Now some of you might think eleven hours is overkill. They did repeat one of the afternoon topics in the evening (I HAD TO hear the information again). But it was an event that filled my well to overflowing—invigorated my mind so now all I want to do is get my thoughts down on paper. What more can a writer want than the desire to write.
All writers understand there is a time when we have to put the research aside and put fingers to the keyboard. I agree 100%, well, maybe 98%. The amount of research, and the consideration of what we gain from it, is dependent on the type of writing we do and our purpose within that market. If your book explores the Nicene Creed and Egyptian Coptic Christians who came to this country before Christ, your research time will obviously require more attention than if you were writing about your dog, Charlie.

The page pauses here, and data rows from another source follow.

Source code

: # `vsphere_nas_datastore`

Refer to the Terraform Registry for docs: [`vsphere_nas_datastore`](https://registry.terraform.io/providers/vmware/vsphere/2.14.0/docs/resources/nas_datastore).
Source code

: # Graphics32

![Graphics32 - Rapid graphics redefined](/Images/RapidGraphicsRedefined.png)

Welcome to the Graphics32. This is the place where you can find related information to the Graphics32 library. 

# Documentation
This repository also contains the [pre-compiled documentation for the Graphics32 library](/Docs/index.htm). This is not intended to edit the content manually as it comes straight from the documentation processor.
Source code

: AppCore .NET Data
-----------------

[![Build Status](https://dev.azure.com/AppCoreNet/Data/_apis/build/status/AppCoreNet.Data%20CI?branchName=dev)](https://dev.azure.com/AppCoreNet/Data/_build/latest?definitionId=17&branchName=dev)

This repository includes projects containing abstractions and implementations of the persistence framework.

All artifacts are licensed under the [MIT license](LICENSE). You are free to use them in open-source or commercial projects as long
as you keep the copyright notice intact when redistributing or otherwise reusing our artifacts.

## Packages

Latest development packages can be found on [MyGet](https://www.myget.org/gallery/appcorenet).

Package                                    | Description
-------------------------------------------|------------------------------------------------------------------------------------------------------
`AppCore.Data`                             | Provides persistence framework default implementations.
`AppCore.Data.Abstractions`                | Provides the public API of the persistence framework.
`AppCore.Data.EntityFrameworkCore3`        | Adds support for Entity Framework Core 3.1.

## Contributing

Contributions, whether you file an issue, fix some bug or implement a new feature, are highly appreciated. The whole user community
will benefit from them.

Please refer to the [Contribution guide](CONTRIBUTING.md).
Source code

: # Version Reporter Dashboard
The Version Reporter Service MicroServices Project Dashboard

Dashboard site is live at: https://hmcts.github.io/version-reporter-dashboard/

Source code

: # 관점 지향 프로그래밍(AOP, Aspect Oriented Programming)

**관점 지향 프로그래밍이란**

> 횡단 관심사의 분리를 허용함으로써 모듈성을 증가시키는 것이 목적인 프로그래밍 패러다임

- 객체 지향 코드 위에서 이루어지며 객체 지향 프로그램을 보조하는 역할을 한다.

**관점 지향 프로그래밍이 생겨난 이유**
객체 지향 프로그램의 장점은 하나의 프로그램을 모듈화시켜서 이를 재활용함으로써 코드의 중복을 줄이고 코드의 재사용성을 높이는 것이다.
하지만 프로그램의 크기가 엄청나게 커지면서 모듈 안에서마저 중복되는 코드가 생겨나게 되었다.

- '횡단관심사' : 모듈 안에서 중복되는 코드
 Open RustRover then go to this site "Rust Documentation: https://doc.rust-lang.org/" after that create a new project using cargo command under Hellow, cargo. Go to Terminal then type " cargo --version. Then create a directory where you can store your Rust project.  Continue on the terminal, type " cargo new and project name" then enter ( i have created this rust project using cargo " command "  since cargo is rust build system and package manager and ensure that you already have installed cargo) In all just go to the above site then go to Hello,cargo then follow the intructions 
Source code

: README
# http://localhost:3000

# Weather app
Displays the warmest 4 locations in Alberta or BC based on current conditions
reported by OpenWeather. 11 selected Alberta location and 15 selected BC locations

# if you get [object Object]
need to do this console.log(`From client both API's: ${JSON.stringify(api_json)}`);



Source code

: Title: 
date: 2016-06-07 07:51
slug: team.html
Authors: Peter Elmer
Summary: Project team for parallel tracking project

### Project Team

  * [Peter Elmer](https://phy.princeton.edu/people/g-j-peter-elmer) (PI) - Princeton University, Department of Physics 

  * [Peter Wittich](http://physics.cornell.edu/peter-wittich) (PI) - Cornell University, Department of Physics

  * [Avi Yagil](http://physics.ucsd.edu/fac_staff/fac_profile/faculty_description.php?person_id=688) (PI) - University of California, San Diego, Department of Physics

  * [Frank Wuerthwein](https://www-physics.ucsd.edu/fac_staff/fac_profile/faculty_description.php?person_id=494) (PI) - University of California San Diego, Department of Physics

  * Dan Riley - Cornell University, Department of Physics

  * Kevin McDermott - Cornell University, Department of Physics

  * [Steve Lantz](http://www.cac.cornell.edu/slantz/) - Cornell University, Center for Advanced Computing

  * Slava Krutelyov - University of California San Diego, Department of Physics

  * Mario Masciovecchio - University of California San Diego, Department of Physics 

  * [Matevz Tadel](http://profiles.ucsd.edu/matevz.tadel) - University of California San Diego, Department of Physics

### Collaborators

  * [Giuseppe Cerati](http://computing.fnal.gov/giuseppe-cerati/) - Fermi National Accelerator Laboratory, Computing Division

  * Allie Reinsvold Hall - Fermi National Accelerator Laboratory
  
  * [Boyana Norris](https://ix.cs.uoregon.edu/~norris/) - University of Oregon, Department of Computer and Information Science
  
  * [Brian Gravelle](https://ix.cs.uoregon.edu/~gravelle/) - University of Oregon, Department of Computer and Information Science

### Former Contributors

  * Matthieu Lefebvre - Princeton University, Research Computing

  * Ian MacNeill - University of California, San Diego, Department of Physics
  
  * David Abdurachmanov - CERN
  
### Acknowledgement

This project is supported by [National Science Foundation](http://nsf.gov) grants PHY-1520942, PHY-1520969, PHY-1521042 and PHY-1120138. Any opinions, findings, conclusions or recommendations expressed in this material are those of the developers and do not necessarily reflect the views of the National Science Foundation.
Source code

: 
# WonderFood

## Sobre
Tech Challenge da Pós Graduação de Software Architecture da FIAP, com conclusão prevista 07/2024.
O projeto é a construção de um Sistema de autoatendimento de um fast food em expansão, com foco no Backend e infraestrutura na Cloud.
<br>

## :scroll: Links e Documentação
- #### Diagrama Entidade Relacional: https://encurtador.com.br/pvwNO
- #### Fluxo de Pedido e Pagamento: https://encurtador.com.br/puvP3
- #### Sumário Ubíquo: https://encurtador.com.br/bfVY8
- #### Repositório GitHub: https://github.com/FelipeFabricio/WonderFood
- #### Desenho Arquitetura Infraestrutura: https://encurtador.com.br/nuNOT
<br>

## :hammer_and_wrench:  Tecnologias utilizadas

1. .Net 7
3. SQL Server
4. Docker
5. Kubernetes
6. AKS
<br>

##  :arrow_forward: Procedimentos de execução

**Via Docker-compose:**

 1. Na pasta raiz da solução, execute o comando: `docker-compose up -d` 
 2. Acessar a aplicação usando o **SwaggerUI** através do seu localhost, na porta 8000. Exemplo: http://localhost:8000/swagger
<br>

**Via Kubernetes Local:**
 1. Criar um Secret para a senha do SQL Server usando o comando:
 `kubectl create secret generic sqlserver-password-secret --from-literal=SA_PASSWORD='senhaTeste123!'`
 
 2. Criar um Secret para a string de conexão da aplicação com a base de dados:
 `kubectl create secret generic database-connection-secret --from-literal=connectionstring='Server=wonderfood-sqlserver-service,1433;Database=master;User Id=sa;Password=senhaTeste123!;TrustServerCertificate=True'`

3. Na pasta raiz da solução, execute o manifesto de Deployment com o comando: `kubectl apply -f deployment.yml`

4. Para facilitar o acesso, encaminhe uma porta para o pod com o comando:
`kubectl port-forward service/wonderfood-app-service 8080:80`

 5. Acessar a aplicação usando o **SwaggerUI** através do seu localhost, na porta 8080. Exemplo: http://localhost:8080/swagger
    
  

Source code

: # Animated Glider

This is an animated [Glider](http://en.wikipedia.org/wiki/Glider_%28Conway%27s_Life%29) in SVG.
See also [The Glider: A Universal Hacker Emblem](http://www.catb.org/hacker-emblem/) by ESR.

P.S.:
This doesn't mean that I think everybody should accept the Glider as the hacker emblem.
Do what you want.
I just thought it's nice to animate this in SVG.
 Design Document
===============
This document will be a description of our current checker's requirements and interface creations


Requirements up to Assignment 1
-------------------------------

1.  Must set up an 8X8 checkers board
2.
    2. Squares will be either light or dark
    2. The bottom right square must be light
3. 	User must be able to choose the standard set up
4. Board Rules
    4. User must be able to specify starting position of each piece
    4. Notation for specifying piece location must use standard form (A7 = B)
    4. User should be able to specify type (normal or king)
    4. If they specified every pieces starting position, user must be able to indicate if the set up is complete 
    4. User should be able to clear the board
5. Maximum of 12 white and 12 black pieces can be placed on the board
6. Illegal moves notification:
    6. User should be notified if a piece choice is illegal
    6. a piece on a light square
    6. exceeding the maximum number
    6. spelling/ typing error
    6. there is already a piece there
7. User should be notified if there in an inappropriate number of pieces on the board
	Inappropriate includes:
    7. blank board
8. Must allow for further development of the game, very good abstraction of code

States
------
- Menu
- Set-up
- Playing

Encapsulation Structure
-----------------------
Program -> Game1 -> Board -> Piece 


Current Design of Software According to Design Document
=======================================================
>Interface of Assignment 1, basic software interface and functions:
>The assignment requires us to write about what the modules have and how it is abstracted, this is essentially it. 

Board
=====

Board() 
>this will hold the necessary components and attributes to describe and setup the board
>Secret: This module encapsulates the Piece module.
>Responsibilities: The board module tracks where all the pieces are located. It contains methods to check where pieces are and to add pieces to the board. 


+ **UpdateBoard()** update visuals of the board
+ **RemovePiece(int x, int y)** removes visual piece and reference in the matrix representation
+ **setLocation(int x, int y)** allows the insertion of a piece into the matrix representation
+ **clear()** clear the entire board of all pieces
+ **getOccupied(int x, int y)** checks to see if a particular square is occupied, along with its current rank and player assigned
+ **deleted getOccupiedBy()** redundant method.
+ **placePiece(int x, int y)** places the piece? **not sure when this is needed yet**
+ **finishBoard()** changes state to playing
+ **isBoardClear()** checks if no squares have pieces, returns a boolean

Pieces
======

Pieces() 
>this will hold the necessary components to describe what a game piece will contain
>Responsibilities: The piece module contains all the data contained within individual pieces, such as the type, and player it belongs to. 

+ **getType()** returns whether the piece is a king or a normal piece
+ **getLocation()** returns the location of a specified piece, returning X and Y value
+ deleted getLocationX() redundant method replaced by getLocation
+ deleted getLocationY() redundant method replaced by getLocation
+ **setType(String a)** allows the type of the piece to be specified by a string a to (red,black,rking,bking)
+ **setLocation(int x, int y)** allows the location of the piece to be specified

There will come a time when I collect sufficient information about the Michigan relics and the Hopewell culture of the Great Lakes area that I can stop attending eleven hour lectures. However, I won’t stop willingly; I can already envision myself holding on to the door frame by my fingertips as obligation sucks my feet off the ground and pulls me toward home. But right now, lengthy lectures and hours of studying my notes will help me write the novel my heart yearns to create. I’m not going to lash myself into submission or feel guilty for taking the time away from the essential part of my craft. Research, for my project, is essential. And, if you need the extra book time for your projects, I say, “Go for it! Get carried away! You’ll feel better when you relieve your suffering.”